[Saved entries]

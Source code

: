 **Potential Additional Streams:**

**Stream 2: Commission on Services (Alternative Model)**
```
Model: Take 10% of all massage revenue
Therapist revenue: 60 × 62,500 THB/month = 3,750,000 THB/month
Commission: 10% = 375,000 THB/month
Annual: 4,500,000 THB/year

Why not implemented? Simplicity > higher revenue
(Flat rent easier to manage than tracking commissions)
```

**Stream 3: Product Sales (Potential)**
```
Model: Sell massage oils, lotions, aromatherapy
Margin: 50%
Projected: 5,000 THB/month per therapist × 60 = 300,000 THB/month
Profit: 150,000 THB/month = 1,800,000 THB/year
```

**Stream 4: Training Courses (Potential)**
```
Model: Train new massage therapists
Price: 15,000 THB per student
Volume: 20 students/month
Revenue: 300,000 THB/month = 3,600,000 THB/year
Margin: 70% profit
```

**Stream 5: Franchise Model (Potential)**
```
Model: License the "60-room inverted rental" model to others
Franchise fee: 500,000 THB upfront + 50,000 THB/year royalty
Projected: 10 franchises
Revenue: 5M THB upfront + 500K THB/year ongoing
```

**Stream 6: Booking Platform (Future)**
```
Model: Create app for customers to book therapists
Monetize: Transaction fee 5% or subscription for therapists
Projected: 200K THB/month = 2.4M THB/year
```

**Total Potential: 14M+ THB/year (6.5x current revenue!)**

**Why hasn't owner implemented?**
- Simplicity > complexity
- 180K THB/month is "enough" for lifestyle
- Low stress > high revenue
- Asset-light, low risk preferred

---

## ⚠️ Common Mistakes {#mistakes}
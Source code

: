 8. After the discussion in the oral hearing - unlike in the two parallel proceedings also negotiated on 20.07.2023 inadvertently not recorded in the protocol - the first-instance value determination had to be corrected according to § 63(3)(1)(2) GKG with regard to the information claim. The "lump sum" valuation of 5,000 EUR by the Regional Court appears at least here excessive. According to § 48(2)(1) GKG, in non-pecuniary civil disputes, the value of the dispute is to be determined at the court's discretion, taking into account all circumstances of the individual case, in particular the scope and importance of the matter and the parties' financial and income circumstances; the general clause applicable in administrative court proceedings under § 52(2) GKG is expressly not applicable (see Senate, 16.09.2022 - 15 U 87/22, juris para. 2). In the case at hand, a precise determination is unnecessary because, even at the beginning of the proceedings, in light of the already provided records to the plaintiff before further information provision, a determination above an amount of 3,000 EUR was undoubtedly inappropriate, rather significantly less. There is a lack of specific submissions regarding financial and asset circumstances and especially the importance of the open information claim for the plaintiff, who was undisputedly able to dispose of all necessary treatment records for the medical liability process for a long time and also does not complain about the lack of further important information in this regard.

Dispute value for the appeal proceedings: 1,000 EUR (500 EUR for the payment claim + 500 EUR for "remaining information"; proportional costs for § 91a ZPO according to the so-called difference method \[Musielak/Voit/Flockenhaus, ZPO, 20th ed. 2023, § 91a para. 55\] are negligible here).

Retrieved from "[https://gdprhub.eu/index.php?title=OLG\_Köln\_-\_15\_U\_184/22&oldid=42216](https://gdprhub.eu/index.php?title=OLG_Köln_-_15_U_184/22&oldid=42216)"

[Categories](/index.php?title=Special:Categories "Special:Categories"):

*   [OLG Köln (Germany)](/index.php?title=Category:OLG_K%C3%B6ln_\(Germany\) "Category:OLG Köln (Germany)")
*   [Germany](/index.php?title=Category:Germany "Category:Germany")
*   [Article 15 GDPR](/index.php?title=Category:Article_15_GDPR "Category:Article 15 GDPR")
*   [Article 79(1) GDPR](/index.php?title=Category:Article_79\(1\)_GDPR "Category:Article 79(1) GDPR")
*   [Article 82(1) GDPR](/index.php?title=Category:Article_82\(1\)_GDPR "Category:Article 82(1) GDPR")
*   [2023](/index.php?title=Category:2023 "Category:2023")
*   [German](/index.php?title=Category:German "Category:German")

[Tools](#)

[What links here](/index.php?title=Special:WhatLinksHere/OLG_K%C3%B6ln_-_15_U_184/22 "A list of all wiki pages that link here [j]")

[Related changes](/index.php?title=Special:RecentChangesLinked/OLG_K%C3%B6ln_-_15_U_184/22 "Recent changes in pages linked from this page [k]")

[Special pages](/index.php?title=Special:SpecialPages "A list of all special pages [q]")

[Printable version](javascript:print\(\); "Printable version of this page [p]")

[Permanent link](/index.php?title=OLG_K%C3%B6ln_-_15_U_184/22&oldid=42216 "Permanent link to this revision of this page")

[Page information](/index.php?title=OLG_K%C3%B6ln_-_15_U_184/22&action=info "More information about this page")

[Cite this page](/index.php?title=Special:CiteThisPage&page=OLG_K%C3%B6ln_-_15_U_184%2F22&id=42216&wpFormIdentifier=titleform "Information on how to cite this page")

(Aim of the exercise): Check each line of the entries for the string "massage". Copy the lines that have it.

(Problem solution):
Model: Take 10% of all massage revenue
Model: Sell massage oils, lotions, aromatherapy
Model: Train new massage therapists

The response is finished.